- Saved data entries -
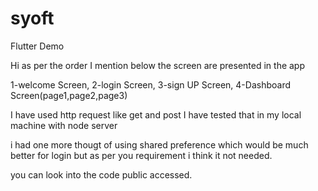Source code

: # syoft
Flutter Demo

Hi as per the order I mention below the screen are presented in the app


1-welcome Screen,
2-login Screen,
3-sign UP Screen,
4-Dashboard Screen(page1,page2,page3)



I have used http request like get and post I have tested that in my local machine with node server

i had one more thougt of using shared preference which would be much better for login but as per you requirement i think it not needed.

you can look into the code public accessed.


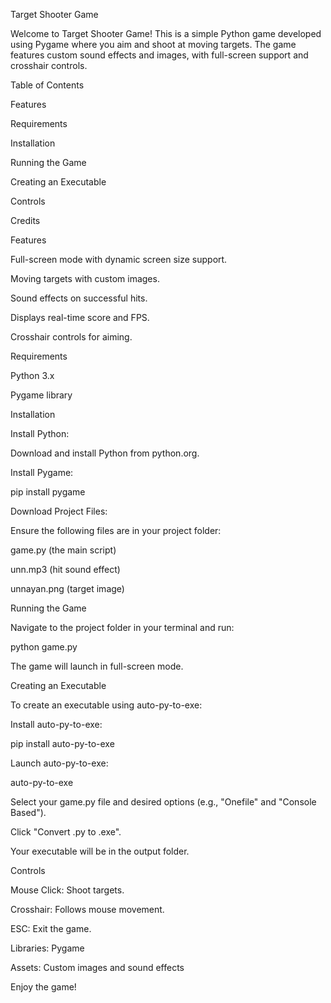 
Target Shooter Game

Welcome to Target Shooter Game! This is a simple Python game developed using Pygame where you aim and shoot at moving targets. The game features custom sound effects and images, with full-screen support and crosshair controls.

Table of Contents

Features

Requirements

Installation

Running the Game

Creating an Executable

Controls

Credits

Features

Full-screen mode with dynamic screen size support.

Moving targets with custom images.

Sound effects on successful hits.

Displays real-time score and FPS.

Crosshair controls for aiming.

Requirements

Python 3.x

Pygame library

Installation

Install Python:

Download and install Python from python.org.

Install Pygame:

pip install pygame

Download Project Files:

Ensure the following files are in your project folder:

game.py (the main script)

unn.mp3 (hit sound effect)

unnayan.png (target image)

Running the Game

Navigate to the project folder in your terminal and run:

python game.py

The game will launch in full-screen mode.

Creating an Executable

To create an executable using auto-py-to-exe:

Install auto-py-to-exe:

pip install auto-py-to-exe

Launch auto-py-to-exe:

auto-py-to-exe

Select your game.py file and desired options (e.g., "Onefile" and "Console Based").

Click "Convert .py to .exe".

Your executable will be in the output folder.

Controls

Mouse Click: Shoot targets.

Crosshair: Follows mouse movement.

ESC: Exit the game.

Libraries: Pygame

Assets: Custom images and sound effects

Enjoy the game!
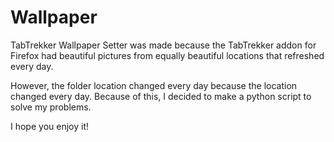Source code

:# Wallpaper
TabTrekker Wallpaper Setter was made because the TabTrekker addon for Firefox had beautiful pictures from equally beautiful locations that refreshed every day.

However, the folder location changed every day because the location changed every day. Because of this, I decided to make a python script to solve my problems.

I hope you enjoy it!
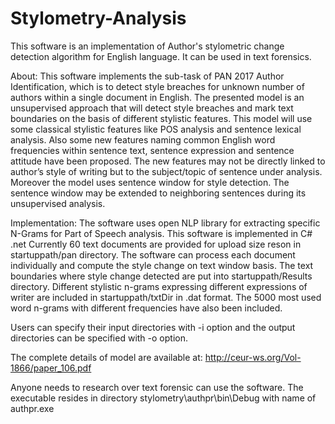 # Stylometry-Analysis
This software is an implementation of Author's stylometric change detection algorithm for English language. It can be used in text forensics. 

About:
This software implements the sub-task of PAN 2017 Author
Identification, which is to detect style breaches for unknown number of authors
within a single document in English. The presented model is an unsupervised
approach that will detect style breaches and mark text boundaries on the basis
of different stylistic features. This model will use some classical stylistic
features like POS analysis and sentence lexical analysis. Also some new
features naming common English word frequencies within sentence text,
sentence expression and sentence attitude have been proposed. The new
features may not be directly linked to author’s style of writing but to the
subject/topic of sentence under analysis. Moreover the model uses sentence
window for style detection. The sentence window may be extended to
neighboring sentences during its unsupervised analysis. 

Implementation:
The software uses open NLP library for extracting specific N-Grams for Part of Speech analysis.
This software is implemented in C# .net
Currently 60 text documents are provided for upload size reson in startuppath/pan directory. The software can 
process each document individually and compute the style change on text window basis. The text boundaries where 
style change detected are put into startuppath/Results directory.
Different stylistic n-grams expressing different expressions of writer are included in startuppath/txtDir in .dat format.
The 5000 most used word n-grams with different frequencies have also been included.

Users can specify their input directories with -i option and the output directories can be specified with -o option.

The complete details of model are available at: http://ceur-ws.org/Vol-1866/paper_106.pdf

Anyone needs to research over text forensic can use the software.
The executable resides in directory 
stylometry\authpr\bin\Debug with name of authpr.exe
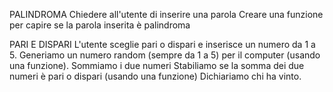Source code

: PALINDROMA
Chiedere all'utente di inserire una parola
Creare una funzione per capire se la parola inserita è palindroma

PARI E DISPARI
L'utente sceglie pari o dispari e inserisce un numero da 1 a 5.
Generiamo un numero random (sempre da 1 a 5) per il computer (usando una funzione).
Sommiamo i due numeri
Stabiliamo se la somma dei due numeri è pari o dispari (usando una funzione)
Dichiariamo chi ha vinto.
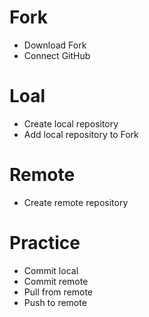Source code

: # Fork
- Download Fork
- Connect GitHub
# Loal
- Create local repository
- Add local repository to Fork
# Remote
- Create remote repository

# Practice
- Commit local
- Commit remote
- Pull from remote
- Push to remote
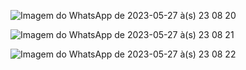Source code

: ![Imagem do WhatsApp de 2023-05-27 à(s) 23 08 20](https://github.com/Aprendiz-1/clima-app/assets/82540579/3e6c6f7f-6128-4eaf-bb61-098bfa895e9c)

![Imagem do WhatsApp de 2023-05-27 à(s) 23 08 21](https://github.com/Aprendiz-1/clima-app/assets/82540579/a54c9aec-3115-4b39-968a-878655bef811)

![Imagem do WhatsApp de 2023-05-27 à(s) 23 08 22](https://github.com/Aprendiz-1/clima-app/assets/82540579/8c07b8c0-f8d1-410c-9466-eccd92afaf09)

- About this exercise -
Please give again the lines above between the line holding "Currently 60 text" and the line holding "style change detected", inclusive, exactly as they are and with nothing added.

- Final answer -
Currently 60 text documents are provided for upload size reson in startuppath/pan directory. The software can 
process each document individually and compute the style change on text window basis. The text boundaries where 
style change detected are put into startuppath/Results directory.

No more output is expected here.